· 

JDD | Peut-on encore empêcher le Cambodge de tirer un trait sur la démocratie ?

Par Antoine Malo

 

La pression internationale s'est accrue sur le Cambodge, appelé par les Etats-Unis et l'Union européenne à revenir sur sa décision d'interdire le principal parti d'opposition à quelques mois d'élections cruciales.

Le Premier ministre cambodgien Hun Sen. (Sipa)
Le Premier ministre cambodgien Hun Sen. (Sipa)

Un grand bond en arrière. C'est un peu le résumé de ce qui se passe aujourd'hui au Cambodge. Jeudi, la Cour suprême décidait de dissoudre le Parti du sauvetage national du Cambodge (CNRP), principale formation d'opposition. Parallèlement, plus d'une centaine de ses membres ont été interdits de vie politique pour cinq ans.

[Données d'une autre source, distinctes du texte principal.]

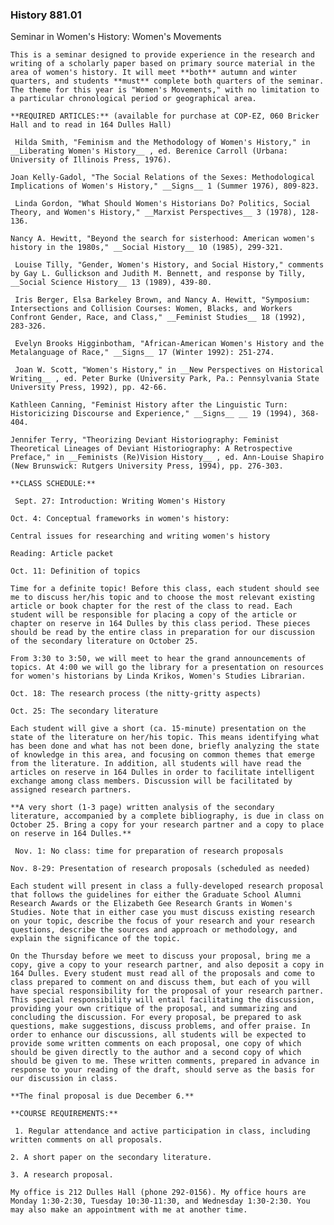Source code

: ### History 881.01  
Seminar in Women's History: Women's Movements



`This is a seminar designed to provide experience in the research and writing
of a scholarly paper based on primary source material in the area of women's
history. It will meet **both** autumn and winter quarters, and students
**must** complete both quarters of the seminar. The theme for this year is
"Women's Movements," with no limitation to a particular chronological period
or geographical area. `



`**REQUIRED ARTICLES:** (available for purchase at COP-EZ, 060 Bricker Hall
and to read in 164 Dulles Hall)`

` Hilda Smith, "Feminism and the Methodology of Women's History," in
__Liberating Women's History__ , ed. Berenice Carroll (Urbana: University of
Illinois Press, 1976).`

`Joan Kelly-Gadol, "The Social Relations of the Sexes: Methodological
Implications of Women's History," __Signs__ 1 (Summer 1976), 809-823. `

` Linda Gordon, "What Should Women's Historians Do? Politics, Social Theory,
and Women's History," __Marxist Perspectives__ 3 (1978), 128-136.`

` Nancy A. Hewitt, "Beyond the search for sisterhood: American women's history
in the 1980s," __Social History__ 10 (1985), 299-321. `

` Louise Tilly, "Gender, Women's History, and Social History," comments by Gay
L. Gullickson and Judith M. Bennett, and response by Tilly, __Social Science
History__ 13 (1989), 439-80.`

` Iris Berger, Elsa Barkeley Brown, and Nancy A. Hewitt, "Symposium:
Intersections and Collision Courses: Women, Blacks, and Workers Confront
Gender, Race, and Class," __Feminist Studies__ 18 (1992), 283-326.`

` Evelyn Brooks Higginbotham, "African-American Women's History and the
Metalanguage of Race," __Signs__ 17 (Winter 1992): 251-274.`

` Joan W. Scott, "Women's History," in __New Perspectives on Historical
Writing__ , ed. Peter Burke (University Park, Pa.: Pennsylvania State
University Press, 1992), pp. 42-66.`

`Kathleen Canning, "Feminist History after the Linguistic Turn: Historicizing
Discourse and Experience," __Signs__ __ 19 (1994), 368-404.`

`Jennifer Terry, "Theorizing Deviant Historiography: Feminist Theoretical
Lineages of Deviant Historiography: A Retrospective Preface," in __Feminists
(Re)Vision History__ , ed. Ann-Louise Shapiro (New Brunswick: Rutgers
University Press, 1994), pp. 276-303.`



`**CLASS SCHEDULE:**`

` Sept. 27: Introduction: Writing Women's History`

`Oct. 4: Conceptual frameworks in women's history:`

`Central issues for researching and writing women's history`

`Reading: Article packet`

`Oct. 11: Definition of topics`

`Time for a definite topic! Before this class, each student should see me to
discuss her/his topic and to choose the most relevant existing article or book
chapter for the rest of the class to read. Each student will be responsible
for placing a copy of the article or chapter on reserve in 164 Dulles by this
class period. These pieces should be read by the entire class in preparation
for our discussion of the secondary literature on October 25.`

`From 3:30 to 3:50, we will meet to hear the grand announcements of topics. At
4:00 we will go the library for a presentation on resources for women's
historians by Linda Krikos, Women's Studies Librarian.`

`Oct. 18: The research process (the nitty-gritty aspects)`

`Oct. 25: The secondary literature`

`Each student will give a short (ca. 15-minute) presentation on the state of
the literature on her/his topic. This means identifying what has been done and
what has not been done, briefly analyzing the state of knowledge in this area,
and focusing on common themes that emerge from the literature. In addition,
all students will have read the articles on reserve in 164 Dulles in order to
facilitate intelligent exchange among class members. Discussion will be
facilitated by assigned research partners.`

`**A very short (1-3 page) written analysis of the secondary literature,
accompanied by a complete bibliography, is due in class on October 25. Bring a
copy for your research partner and a copy to place on reserve in 164
Dulles.**`

` Nov. 1: No class: time for preparation of research proposals`

`Nov. 8-29: Presentation of research proposals (scheduled as needed)`

`Each student will present in class a fully-developed research proposal that
follows the guidelines for either the Graduate School Alumni Research Awards
or the Elizabeth Gee Research Grants in Women's Studies. Note that in either
case you must discuss existing research on your topic, describe the focus of
your research and your research questions, describe the sources and approach
or methodology, and explain the significance of the topic.`

`On the Thursday before we meet to discuss your proposal, bring me a copy,
give a copy to your research partner, and also deposit a copy in 164 Dulles.
Every student must read all of the proposals and come to class prepared to
comment on and discuss them, but each of you will have special responsibility
for the proposal of your research partner. This special responsibility will
entail facilitating the discussion, providing your own critique of the
proposal, and summarizing and concluding the discussion. For every proposal,
be prepared to ask questions, make suggestions, discuss problems, and offer
praise. In order to enhance our discussions, all students will be expected to
provide some written comments on each proposal, one copy of which should be
given directly to the author and a second copy of which should be given to me.
These written comments, prepared in advance in response to your reading of the
draft, should serve as the basis for our discussion in class.`

`**The final proposal is due December 6.**`



`**COURSE REQUIREMENTS:**`

` 1. Regular attendance and active participation in class, including written
comments on all proposals.`

`2. A short paper on the secondary literature.`

`3. A research proposal.`

`My office is 212 Dulles Hall (phone 292-0156). My office hours are Monday
1:30-2:30, Tuesday 10:30-11:30, and Wednesday 1:30-2:30. You may also make an
appointment with me at another time. `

Officiellement, ces mesures ont pour but d'empêcher le CNRP de fomenter une révolution avec le soutien actif des Etats-Unis. En réalité, elles sont le point d'orgue d'une série d'attaques menées contre l'opposition. En septembre, le leader du CNRP, Kem Sokha, était déjà incarcéré pour "trahison et espionnage".

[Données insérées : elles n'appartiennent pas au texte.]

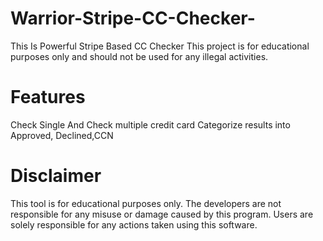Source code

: # Warrior-Stripe-CC-Checker-
This Is Powerful Stripe Based CC Checker
This project is for educational purposes only and should not be used for any illegal activities.

# Features
Check Single And Check multiple credit card
Categorize results into Approved, Declined,CCN

# Disclaimer
This tool is for educational purposes only. The developers are not responsible for any misuse or damage caused by this program. Users are solely responsible for any actions taken using this software.
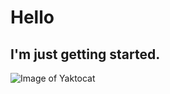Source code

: # Hello
## I'm just getting started.
![Image of Yaktocat](https://octodex.github.com/images/yaktocat.png)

De possibles sanctions commerciales ?

La décision de la Cour suprême intervient aussi et surtout avant les élections législatives de l'année prochaine et permet de faire place nette pour le Premier ministre, Hun Sen, ancien khmer rouge en poste depuis trente-deux ans, candidat à un nouveau mandat. Ce faisant, le Cambodge a-t-il fait une croix sur la démocratie? Est-il devenu un "pays à parti unique", comme l'affirme le Royaume-Uni? Un assouplissement est-il envisageable? Non, répondait jeudi, Brad Adams, de Human Rights Watch. "La démocratie est morte aujourd'hui] et il semble compliqué de la voir revivre tant que Hun Sen restera Premier ministre."

 

Pour faire pression, l'UE évoque de possibles sanctions commerciales. Washington a d'ores et déjà annoncé retirer son aide au financement de l'élection de 2018. Pour l'instant, cela n'a pas fait bouger le pouvoir cambodgien. Pis, les menaces américaines pourraient avoir l'effet inverse. Le lent glissement du Cambodge vers la dictature s'inscrit dans un cadre plus large de lutte d'influence entre Chine et Etats-Unis en Asie. Le régime de Phnom Penh est l'un des meilleurs alliés de Pékin en Asie du Sud-Est. Il sait que malgré les condamnations internationales, le grand frère chinois le soutient économiquement et politiquement. Il le fera d'autant plus que le Cambodge est l'un des pays qui barrent la route aux Américains dans la région. Depuis de longs mois et pour le plus grand plaisir de son voisin, Hun Sen multiplie ainsi les gestes anti-yankees : interdictions d'ONG, fermeture de radios, annulation de manœuvres militaires communes. Samedi encore, deux journalistes locaux ont été inculpés d'espionnage pour avoir transmis des informations à Radio Free Asia. Une station basée à Washington.